7. MATH 224 – Discrete Mathematics Contrapositive On page 8 of our textbook there is a discussion of the terms converse, contrapositive and inverse. The contrapositive is the one most commonly used in proofs since it has the same truth value as the original proposition. The contrapositive of p → q is ¬q → ¬p. For example consider : If x = 2 then the √x is irrational (equivalent to p → q). The contrapositive would be : if the √x is rational then x ≠ 2 (¬q → ¬p) Assume that √x = a/b a rational number in reduced form. Then since a2/b2= x, x ≠ 2. Note that a and b have no common factors unless b= 1. Thus the original proposition is true. Why is b≠ 1? Can you prove for all integers x that the √x is either an integer or irrational? .

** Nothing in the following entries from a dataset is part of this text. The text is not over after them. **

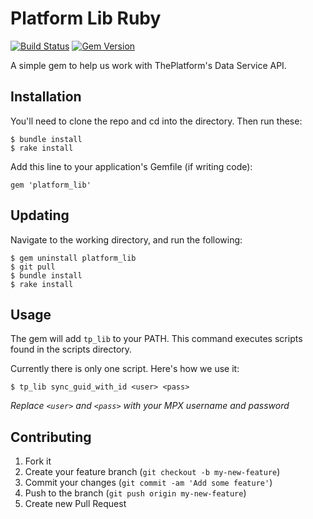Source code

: # Platform Lib Ruby 

[![Build Status](https://travis-ci.org/ShawONEX/platform_lib_ruby.png)](https://travis-ci.org/ShawONEX/platform_lib_ruby)
[![Gem Version](https://badge.fury.io/rb/platform_lib.svg)](http://badge.fury.io/rb/platform_lib)


A simple gem to help us work with ThePlatform's Data Service API.

## Installation

You'll need to clone the repo and cd into the directory. Then run these:

    $ bundle install
    $ rake install

Add this line to your application's Gemfile (if writing code):

    gem 'platform_lib'

## Updating

Navigate to the working directory, and run the following:

    $ gem uninstall platform_lib
    $ git pull
    $ bundle install
    $ rake install

## Usage

The gem will add `tp_lib` to your PATH. This command executes scripts found in 
the scripts directory.

Currently there is only one script. Here's how we use it:

    $ tp_lib sync_guid_with_id <user> <pass>

*Replace `<user>` and `<pass>` with your MPX username and password*

## Contributing

1. Fork it
2. Create your feature branch (`git checkout -b my-new-feature`)
3. Commit your changes (`git commit -am 'Add some feature'`)
4. Push to the branch (`git push origin my-new-feature`)
5. Create new Pull Request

8. MATH 224 – Discrete Mathematics Logic Puzzles Example 18 (pages 13-14): Knights are always truthful and knaves always lie. A says B is a Knight and B says we are different. If A is a knight then B must also be a knight. But that leads to a contraction since they must be different. If A is a knave then B must be a knave since knaves lie. B says they are different which would be a lie if B is a knave. Thus the two statements are consistent. Both A and B are knaves. Problem 43 (page 19): Given statements 1 through 100, “Exactly n statements are false.” Which statement must be true? If instead we have, “at least n statements are false.” Which statements are true? What would be the case if there are 99 statements instead of 100? Note that it is possible to have a statement that either contradicts itself or a group of statements that are contradictory. This is called a paradox.

9. MATH 224 – Discrete Mathematics More Logic Puzzles Problem 46 (pages 20): Each member of a group of cannibals either lies or does not lie. An explorer must determine if a given cannibal tells the truth or not. Why does asking him if he is a liar not help? What yes or no question should the explorer ask? How would you go about analyzing this type of problem? One of the tricks that often works is the use of a double negative, i.e., the negation of a negation.

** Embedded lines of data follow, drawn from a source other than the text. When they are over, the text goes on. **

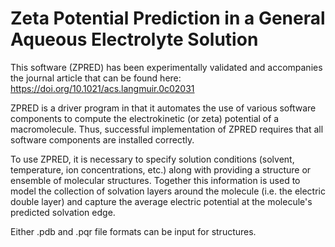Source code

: # Zeta Potential Prediction in a General Aqueous Electrolyte Solution
This software (ZPRED) has been experimentally validated and accompanies the journal
article that can be found here:
https://doi.org/10.1021/acs.langmuir.0c02031

ZPRED is a driver program in that it automates the use of various
software components to compute the electrokinetic (or zeta) potential
of a macromolecule.  Thus, successful implementation of ZPRED requires
that all software components are installed correctly.

To use ZPRED, it is necessary to specify solution conditions (solvent, temperature,
ion concentrations, etc.) along with providing a structure or ensemble of molecular
structures. Together this information is used to model the collection of solvation layers 
around the molecule (i.e. the electric double layer) and capture the average
electric potential at the molecule's predicted solvation edge.

Either .pdb and .pqr file formats can be input for structures.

10. MATH 224 – Discrete Mathematics More Logic Puzzles Dr. Who was a British television program from the 1960s and 70s. He was an explorer who used an old telephone booth as his spaceship. In one episode he had to choose between two doors. One door led to freedom and the other to his certain death. There were two robots in the room. One always lied and one always told the truth. What single yes or noquestion should Dr. Who ask of one of the robots in order to determine which door to take?

11. MATH 224 – Discrete Mathematics More Logic Puzzles Evaluating a While Statement A jar contains both white and black beans. You take two beans from the jar. If both of them are black you return one black bean to the jar. If one is black and one is white you return the white bean. If both are white you take both of them and add a black bean to the jar. You repeat this step until you are tired or until the jar has only one bean in it. Will this process ever stop? How many beans will be left at the end? Can you say anything about the original number of black and white beans based on the beans that are left? These properties are called preconditions. Are there any invariant properties?

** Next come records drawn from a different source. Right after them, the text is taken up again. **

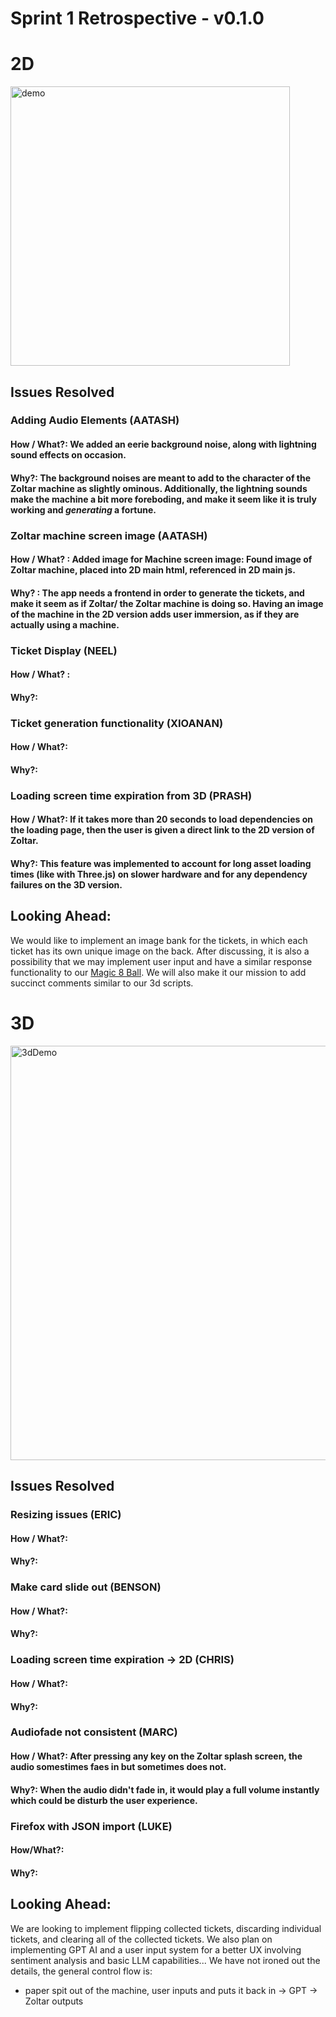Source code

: # Sprint 1 Retrospective - v0.1.0

# 2D

<img width="447" alt="demo " src="https://github.com/cse110-sp23-group23/cse110-sp23-group23/assets/120541745/e817c797-f1f8-4e7b-b9a2-87f041b1c239">


## Issues Resolved

### Adding Audio Elements (AATASH)
#### How / What?: We added an eerie background noise, along with lightning sound effects on occasion.
#### Why?: The background noises are meant to add to the character of the Zoltar machine as slightly ominous. Additionally, the lightning sounds make the machine a bit more foreboding, and make it seem like it is truly working and _generating_ a fortune.

### Zoltar machine screen image (AATASH)
#### How / What? : Added image for Machine screen image: Found image of Zoltar machine, placed into 2D main html, referenced in 2D main js.
#### Why? : The app needs a frontend in order to generate the tickets, and make it seem as if Zoltar/ the Zoltar machine is doing so. Having an image of the machine in the 2D version adds user immersion, as if they are actually using a machine.

### Ticket Display (NEEL)
#### How / What? :
#### Why?:

### Ticket generation functionality (XIOANAN)
#### How / What?:
#### Why?:

### Loading screen time expiration from 3D (PRASH)
#### How / What?: If it takes more than 20 seconds to load dependencies on the loading page, then the user is given a direct link to the 2D version of Zoltar.
#### Why?: This feature was implemented to account for long asset loading times (like with Three.js) on slower hardware and for any dependency failures on the 3D version. 

## Looking Ahead: 
We would like to implement an image bank for the tickets, in which each ticket has its own unique image on the back. After discussing, it is also a possibility that we may implement user input and have a similar response functionality to our [Magic 8 Ball](https://cse110-sp23-group23.github.io/cse110-sp23-group23/source/8ball/). We will also make it our mission to add succinct comments similar to our 3d scripts. 

# 3D

<img width="663" alt="3dDemo" src="https://github.com/cse110-sp23-group23/cse110-sp23-group23/assets/120541745/b7a7e97c-6bcc-494d-9bb4-68c271d09830">

## Issues Resolved

### Resizing issues (ERIC)
#### How / What?:
#### Why?:

### Make card slide out (BENSON)
#### How / What?:
#### Why?:

### Loading screen time expiration -> 2D (CHRIS)
#### How / What?:
#### Why?:

### Audiofade not consistent (MARC)
#### How / What?: After pressing any key on the Zoltar splash screen, the audio somestimes faes in but sometimes does not.
#### Why?: When the audio didn't fade in, it would play a full volume instantly which could be disturb the user experience. 

### Firefox with JSON import (LUKE) 
#### How/What?:
#### Why?:

## Looking Ahead: 
We are looking to implement flipping collected tickets, discarding individual tickets, and clearing all of the collected tickets. We also plan on implementing GPT AI and a user input system for a better UX involving sentiment analysis and basic LLM capabilities... We have not ironed out the details, the general control flow is:
- paper spit out of the machine, user inputs and puts it back in -> GPT -> Zoltar outputs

12. MATH 224 – Discrete Mathematics Semi-formal Proofs By using propositional clauses that have already been shown to be true it is possible to derive equivalent propositions or to prove that a proposition is a tautology (always true). Below is an example of a rather trivial derivation.

13. MATH 224 – Discrete Mathematics Semi-formal Proofs Here is a more complex derivation. Using p ↔ q ≡ (p → q) ^ (q → p) show that p ↔ q ≡ (p ^ q) v (¬p ^ ¬q) p ↔ q ≡ (p → q) ^ (q → p) Given ≡ (¬p V q) ^ (¬q V p) Table 7, Page 25 ≡ (¬p ^ ¬q)v(¬p ^ p)v(¬q ^ q)v(q ^ p) distributive laws Table 6, Page 24 ≡ (¬p ^ ¬q) v F v F v (q ^ p) negation law, Table 6 ≡ (p ^ q) v (¬q ^ ¬p) identity law, Table 6 ≡ (p ^ q) v (¬p ^ ¬q) commutative law, Table 6 Is (p ↔ q) ↔ [(p ^ q) v (¬p ^ ¬q)] a tautology? Explain your answer.